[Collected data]
--------------------------------------------------

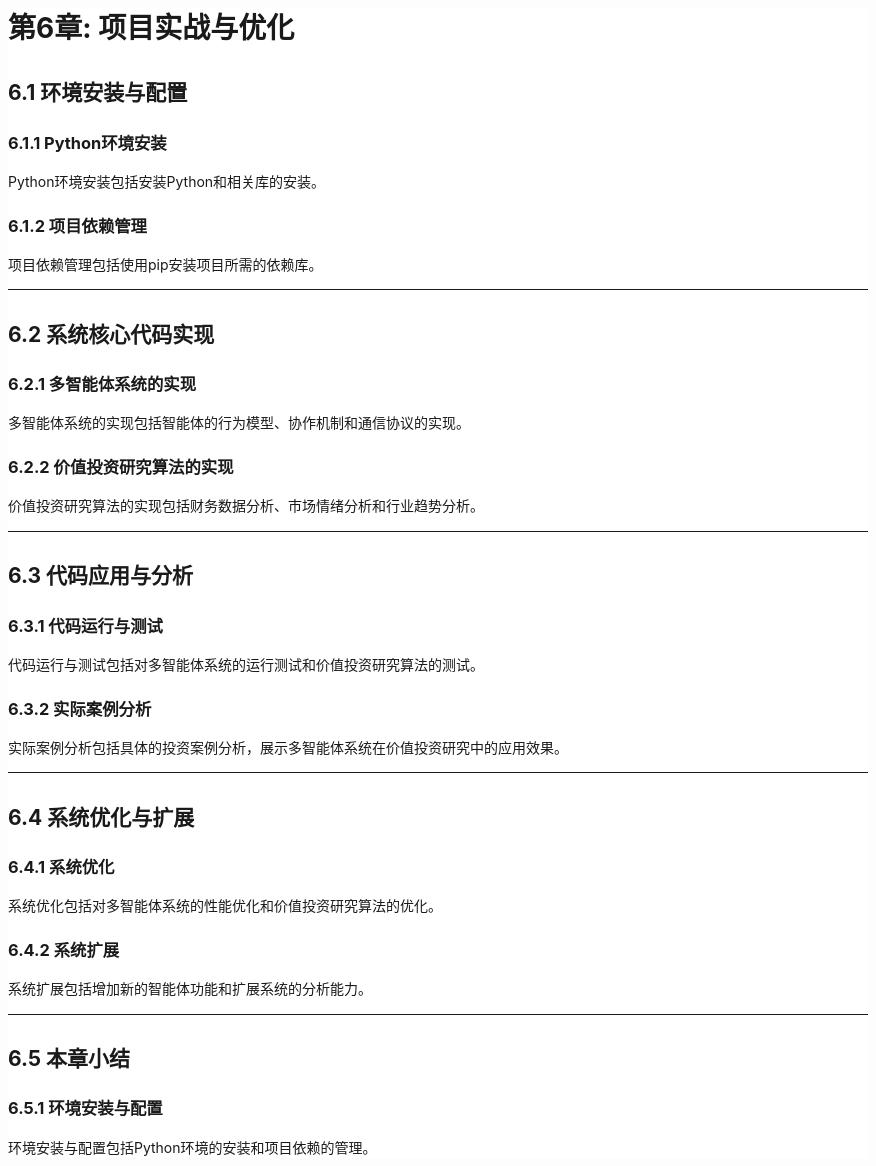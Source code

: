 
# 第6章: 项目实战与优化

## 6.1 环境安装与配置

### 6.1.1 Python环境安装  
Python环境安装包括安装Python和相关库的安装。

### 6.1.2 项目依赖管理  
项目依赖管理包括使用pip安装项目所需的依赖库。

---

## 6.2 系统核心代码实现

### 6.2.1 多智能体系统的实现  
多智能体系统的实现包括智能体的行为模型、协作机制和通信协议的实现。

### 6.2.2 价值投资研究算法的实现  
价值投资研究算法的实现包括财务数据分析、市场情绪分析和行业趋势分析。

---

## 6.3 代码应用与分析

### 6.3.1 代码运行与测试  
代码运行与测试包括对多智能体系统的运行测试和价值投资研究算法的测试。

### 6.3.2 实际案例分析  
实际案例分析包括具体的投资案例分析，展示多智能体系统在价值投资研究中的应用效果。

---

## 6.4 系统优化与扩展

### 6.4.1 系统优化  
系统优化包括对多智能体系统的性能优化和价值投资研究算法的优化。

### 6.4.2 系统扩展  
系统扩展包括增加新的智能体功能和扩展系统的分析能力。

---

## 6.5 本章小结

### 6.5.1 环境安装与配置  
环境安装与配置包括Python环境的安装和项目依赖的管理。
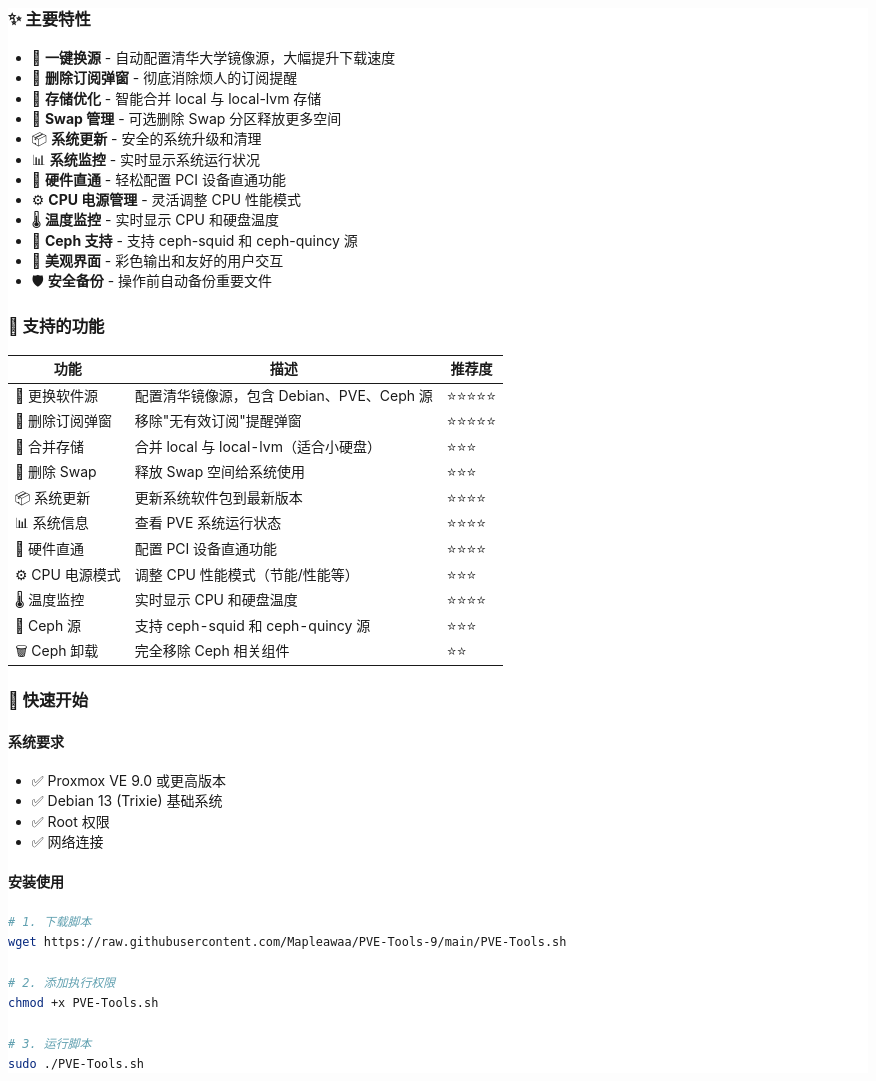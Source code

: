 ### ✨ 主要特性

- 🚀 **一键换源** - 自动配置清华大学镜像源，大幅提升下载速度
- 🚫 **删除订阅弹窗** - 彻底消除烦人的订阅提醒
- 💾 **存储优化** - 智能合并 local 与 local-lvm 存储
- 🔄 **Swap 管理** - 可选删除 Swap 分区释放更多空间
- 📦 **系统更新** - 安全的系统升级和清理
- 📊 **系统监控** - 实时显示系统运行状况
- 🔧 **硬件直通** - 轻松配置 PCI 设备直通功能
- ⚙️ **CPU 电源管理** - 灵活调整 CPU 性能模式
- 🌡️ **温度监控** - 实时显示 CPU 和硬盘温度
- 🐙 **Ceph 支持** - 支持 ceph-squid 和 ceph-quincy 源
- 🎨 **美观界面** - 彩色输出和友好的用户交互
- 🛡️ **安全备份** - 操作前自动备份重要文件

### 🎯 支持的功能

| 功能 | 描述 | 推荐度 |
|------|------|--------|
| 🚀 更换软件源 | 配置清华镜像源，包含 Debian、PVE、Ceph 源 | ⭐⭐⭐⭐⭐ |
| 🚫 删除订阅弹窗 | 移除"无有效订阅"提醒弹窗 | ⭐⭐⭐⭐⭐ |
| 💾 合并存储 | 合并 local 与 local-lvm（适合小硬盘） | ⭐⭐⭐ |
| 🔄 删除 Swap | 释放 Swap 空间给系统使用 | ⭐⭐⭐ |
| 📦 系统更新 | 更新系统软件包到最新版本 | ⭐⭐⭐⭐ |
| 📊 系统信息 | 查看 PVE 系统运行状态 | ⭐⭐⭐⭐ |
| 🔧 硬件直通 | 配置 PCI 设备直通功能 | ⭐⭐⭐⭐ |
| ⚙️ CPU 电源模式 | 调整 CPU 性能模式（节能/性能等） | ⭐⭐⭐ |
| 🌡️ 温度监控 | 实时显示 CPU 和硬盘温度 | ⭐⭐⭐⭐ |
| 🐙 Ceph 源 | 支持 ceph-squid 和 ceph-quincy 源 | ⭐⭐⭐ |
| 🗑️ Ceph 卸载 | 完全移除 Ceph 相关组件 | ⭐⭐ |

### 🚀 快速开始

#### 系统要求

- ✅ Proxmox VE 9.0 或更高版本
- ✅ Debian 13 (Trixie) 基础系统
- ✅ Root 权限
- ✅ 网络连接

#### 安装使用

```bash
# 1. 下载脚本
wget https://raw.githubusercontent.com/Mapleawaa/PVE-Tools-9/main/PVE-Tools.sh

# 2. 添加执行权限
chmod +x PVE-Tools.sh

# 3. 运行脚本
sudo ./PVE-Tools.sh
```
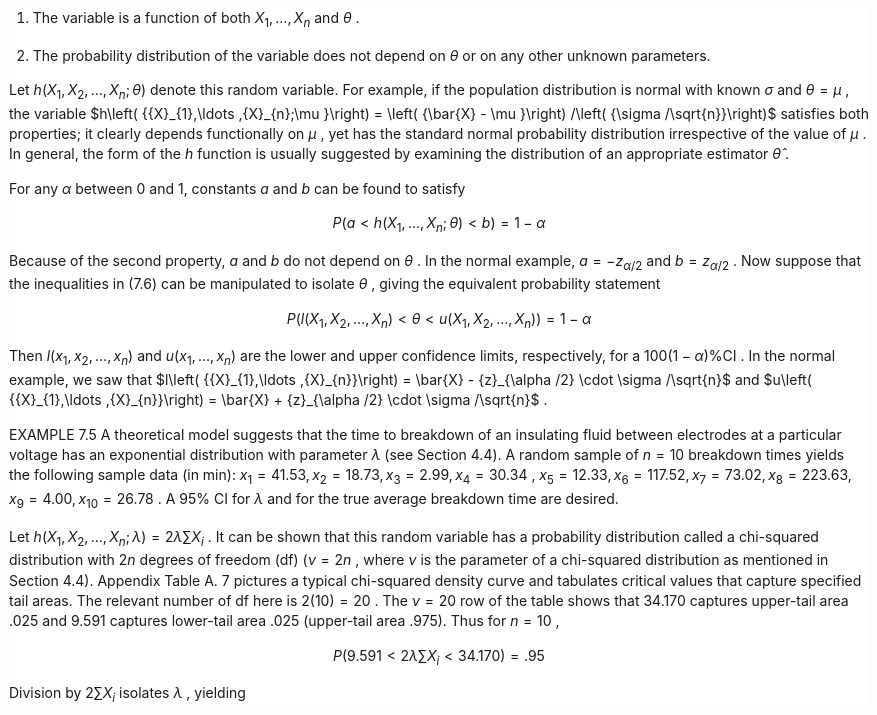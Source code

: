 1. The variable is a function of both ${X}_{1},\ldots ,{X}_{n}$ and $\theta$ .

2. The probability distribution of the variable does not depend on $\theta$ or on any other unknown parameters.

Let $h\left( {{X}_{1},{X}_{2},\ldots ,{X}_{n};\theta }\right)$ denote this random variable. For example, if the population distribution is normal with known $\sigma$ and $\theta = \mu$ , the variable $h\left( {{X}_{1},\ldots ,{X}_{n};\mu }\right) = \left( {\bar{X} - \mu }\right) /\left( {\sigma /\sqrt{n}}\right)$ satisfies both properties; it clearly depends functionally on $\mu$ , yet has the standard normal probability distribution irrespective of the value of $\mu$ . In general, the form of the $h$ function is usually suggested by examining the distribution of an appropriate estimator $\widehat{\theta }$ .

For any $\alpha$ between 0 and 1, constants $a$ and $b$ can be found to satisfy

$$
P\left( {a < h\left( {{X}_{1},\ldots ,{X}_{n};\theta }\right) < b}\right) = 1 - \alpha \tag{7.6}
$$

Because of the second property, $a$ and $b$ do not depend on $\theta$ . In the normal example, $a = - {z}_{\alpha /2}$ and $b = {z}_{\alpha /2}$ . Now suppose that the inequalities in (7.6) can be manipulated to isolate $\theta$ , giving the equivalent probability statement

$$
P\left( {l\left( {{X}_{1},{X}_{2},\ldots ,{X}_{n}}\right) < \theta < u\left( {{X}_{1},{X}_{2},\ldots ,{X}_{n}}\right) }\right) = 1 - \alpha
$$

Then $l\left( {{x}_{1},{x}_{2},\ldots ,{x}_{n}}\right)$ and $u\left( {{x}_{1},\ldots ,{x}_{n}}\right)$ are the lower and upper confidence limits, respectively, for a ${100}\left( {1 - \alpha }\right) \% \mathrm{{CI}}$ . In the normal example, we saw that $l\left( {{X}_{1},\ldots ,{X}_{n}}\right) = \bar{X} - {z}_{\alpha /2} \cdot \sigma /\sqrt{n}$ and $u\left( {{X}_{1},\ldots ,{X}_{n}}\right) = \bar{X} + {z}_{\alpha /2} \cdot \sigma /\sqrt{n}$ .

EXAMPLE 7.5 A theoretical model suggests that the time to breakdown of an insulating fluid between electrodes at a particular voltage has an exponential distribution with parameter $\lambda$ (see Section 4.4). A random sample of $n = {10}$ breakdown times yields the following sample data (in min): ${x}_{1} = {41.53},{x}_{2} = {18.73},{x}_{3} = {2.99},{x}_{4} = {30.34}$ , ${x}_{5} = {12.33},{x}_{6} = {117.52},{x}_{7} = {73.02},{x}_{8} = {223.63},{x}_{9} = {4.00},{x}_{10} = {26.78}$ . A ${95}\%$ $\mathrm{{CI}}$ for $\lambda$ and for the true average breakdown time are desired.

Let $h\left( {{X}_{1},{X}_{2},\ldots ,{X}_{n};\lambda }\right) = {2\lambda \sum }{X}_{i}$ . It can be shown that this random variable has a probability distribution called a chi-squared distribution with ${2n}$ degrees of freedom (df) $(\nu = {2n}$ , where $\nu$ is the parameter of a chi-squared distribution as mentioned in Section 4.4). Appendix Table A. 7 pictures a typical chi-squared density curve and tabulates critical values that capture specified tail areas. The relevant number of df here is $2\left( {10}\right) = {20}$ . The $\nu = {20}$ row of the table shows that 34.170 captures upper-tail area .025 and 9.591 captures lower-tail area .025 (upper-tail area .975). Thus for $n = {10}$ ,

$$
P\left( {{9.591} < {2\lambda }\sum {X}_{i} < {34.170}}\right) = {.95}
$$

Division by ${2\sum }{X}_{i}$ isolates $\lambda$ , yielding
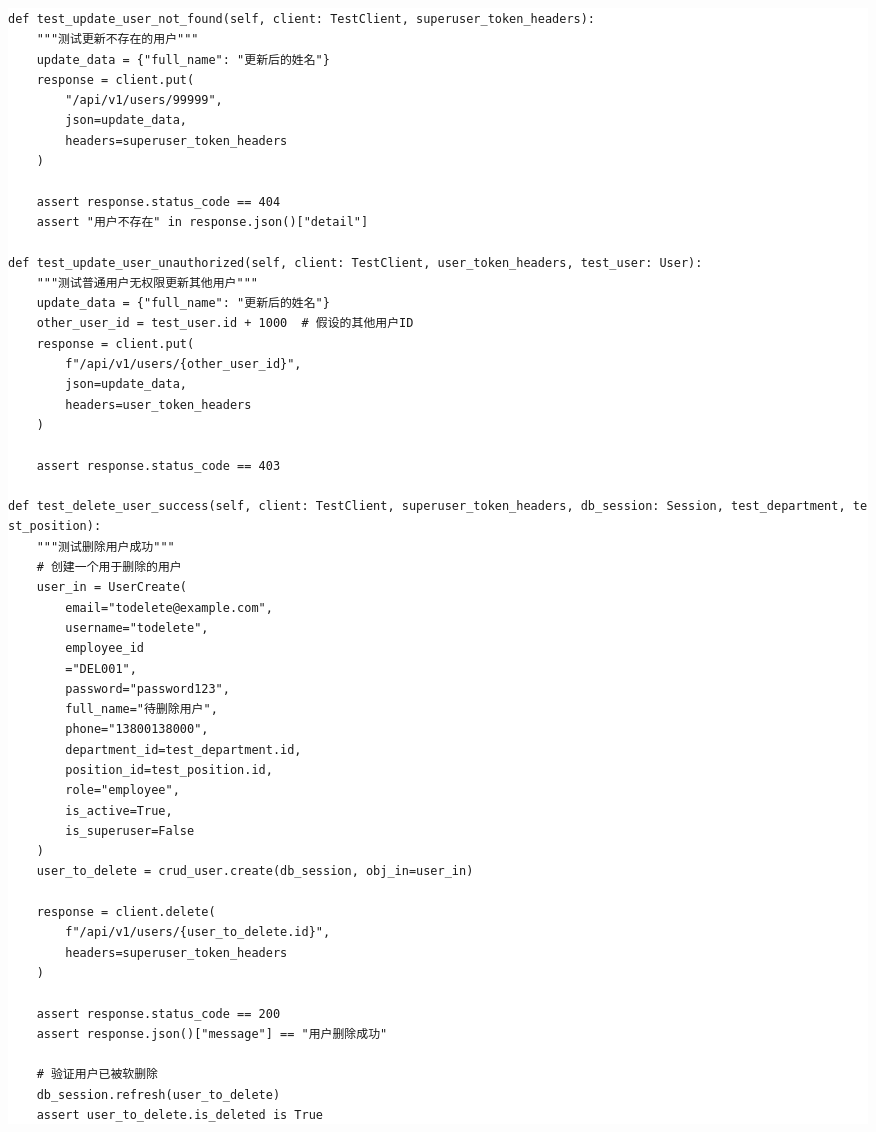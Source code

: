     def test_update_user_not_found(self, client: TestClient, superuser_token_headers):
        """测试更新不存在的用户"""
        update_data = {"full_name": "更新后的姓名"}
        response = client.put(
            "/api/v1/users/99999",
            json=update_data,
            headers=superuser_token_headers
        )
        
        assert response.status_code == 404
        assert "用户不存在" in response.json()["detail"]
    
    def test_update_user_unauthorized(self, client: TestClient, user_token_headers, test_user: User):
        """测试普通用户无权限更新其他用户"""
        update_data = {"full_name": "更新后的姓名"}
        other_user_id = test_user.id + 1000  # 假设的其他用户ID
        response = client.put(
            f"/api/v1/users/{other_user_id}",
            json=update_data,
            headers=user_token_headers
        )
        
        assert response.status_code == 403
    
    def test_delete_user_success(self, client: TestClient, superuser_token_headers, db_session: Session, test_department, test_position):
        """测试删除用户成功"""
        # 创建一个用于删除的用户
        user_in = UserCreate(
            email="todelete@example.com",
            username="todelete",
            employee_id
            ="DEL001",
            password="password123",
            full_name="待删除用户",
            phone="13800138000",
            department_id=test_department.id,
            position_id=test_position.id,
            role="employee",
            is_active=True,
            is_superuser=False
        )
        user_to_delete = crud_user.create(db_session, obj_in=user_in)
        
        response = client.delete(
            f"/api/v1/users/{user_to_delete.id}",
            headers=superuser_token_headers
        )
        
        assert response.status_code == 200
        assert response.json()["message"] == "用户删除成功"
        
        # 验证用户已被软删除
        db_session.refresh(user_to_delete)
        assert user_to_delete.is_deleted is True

--------------------------------------------------

Assigned task>
Copy out every line from the records that has the word "设备直通功能".

Output below>
- 🔧 **硬件直通** - 轻松配置 PCI 设备直通功能
| 🔧 硬件直通 | 配置 PCI 设备直通功能 | ⭐⭐⭐⭐ |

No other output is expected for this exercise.